**What is needed**
Search the material for lines containing the word "assignment", and copy each one.

**Input records**
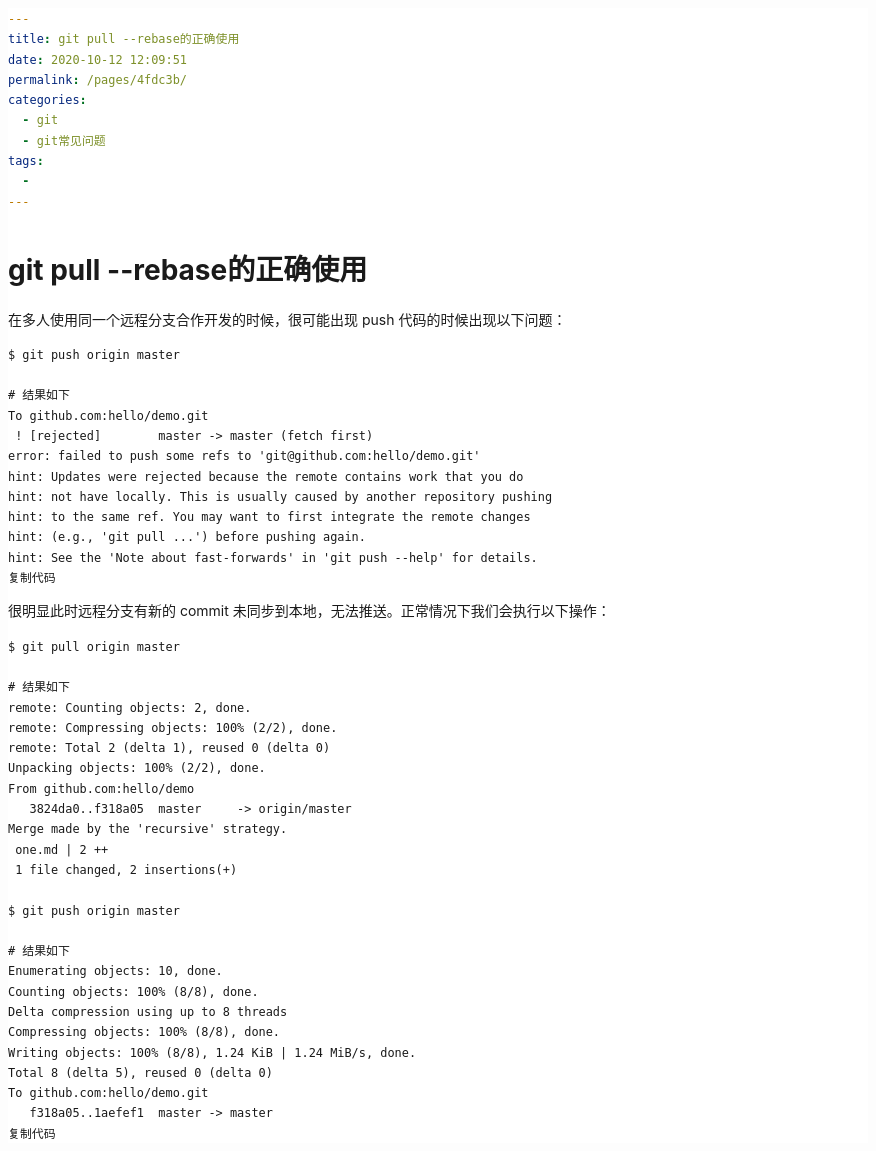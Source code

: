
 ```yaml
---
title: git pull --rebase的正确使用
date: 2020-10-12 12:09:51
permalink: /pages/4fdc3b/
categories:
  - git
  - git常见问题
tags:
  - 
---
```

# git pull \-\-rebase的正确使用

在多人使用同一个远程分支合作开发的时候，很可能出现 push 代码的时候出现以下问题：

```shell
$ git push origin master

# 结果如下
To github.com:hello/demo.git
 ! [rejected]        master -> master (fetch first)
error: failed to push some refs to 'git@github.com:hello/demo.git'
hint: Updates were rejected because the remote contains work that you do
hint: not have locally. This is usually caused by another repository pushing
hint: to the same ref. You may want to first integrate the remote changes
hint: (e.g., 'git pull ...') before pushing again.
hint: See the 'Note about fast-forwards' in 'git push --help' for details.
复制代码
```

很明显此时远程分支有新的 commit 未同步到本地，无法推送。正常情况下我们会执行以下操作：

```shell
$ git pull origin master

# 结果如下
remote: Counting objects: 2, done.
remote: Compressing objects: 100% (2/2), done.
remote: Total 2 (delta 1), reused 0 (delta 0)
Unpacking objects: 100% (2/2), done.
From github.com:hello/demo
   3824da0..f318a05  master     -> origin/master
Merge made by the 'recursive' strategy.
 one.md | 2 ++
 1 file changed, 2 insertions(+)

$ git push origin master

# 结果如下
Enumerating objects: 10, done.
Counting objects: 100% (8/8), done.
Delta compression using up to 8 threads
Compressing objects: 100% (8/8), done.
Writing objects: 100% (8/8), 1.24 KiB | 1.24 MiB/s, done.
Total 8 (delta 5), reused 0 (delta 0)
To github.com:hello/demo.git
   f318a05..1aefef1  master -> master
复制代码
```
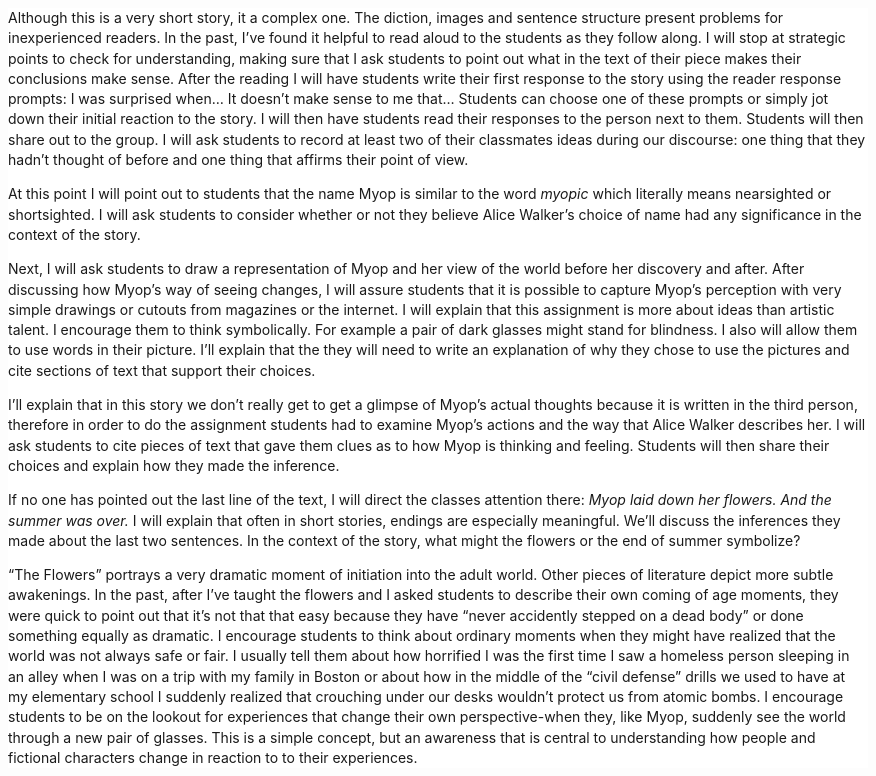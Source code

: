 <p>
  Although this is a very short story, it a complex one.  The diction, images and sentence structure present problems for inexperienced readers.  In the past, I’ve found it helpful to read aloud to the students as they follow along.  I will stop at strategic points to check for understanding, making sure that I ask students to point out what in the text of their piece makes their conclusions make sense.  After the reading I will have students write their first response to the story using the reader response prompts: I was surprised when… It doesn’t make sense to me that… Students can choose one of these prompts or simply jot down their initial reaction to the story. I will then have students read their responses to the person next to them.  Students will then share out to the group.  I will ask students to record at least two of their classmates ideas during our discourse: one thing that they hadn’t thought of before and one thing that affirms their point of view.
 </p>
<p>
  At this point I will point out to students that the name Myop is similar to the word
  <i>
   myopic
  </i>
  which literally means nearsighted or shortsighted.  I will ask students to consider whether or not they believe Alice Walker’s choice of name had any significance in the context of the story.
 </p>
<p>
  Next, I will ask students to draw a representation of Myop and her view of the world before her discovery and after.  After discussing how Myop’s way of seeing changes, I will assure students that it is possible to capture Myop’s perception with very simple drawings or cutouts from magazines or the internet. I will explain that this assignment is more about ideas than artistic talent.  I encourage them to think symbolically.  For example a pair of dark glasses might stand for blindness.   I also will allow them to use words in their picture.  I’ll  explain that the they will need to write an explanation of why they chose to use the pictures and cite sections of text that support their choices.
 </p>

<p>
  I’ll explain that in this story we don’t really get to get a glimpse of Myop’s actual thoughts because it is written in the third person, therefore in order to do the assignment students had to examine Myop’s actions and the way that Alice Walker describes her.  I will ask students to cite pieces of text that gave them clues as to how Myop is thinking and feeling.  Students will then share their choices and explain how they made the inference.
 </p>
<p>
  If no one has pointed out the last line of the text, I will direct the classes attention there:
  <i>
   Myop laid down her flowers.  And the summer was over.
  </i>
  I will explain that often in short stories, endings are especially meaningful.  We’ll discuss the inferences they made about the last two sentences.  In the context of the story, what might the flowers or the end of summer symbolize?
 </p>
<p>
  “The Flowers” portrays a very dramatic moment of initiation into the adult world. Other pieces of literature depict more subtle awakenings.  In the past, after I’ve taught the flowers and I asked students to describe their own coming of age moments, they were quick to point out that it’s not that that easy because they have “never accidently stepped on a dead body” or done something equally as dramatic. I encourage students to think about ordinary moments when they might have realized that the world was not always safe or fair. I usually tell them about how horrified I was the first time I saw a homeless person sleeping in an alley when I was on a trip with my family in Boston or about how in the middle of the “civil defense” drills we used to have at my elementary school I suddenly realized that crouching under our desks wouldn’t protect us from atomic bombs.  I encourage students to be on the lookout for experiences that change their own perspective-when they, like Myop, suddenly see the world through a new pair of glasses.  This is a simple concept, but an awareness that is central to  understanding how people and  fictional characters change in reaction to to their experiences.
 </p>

**Exercise output**
  Next, I will ask students to draw a representation of Myop and her view of the world before her discovery and after.  After discussing how Myop’s way of seeing changes, I will assure students that it is possible to capture Myop’s perception with very simple drawings or cutouts from magazines or the internet. I will explain that this assignment is more about ideas than artistic talent.  I encourage them to think symbolically.  For example a pair of dark glasses might stand for blindness.   I also will allow them to use words in their picture.  I’ll  explain that the they will need to write an explanation of why they chose to use the pictures and cite sections of text that support their choices.
  I’ll explain that in this story we don’t really get to get a glimpse of Myop’s actual thoughts because it is written in the third person, therefore in order to do the assignment students had to examine Myop’s actions and the way that Alice Walker describes her.  I will ask students to cite pieces of text that gave them clues as to how Myop is thinking and feeling.  Students will then share their choices and explain how they made the inference.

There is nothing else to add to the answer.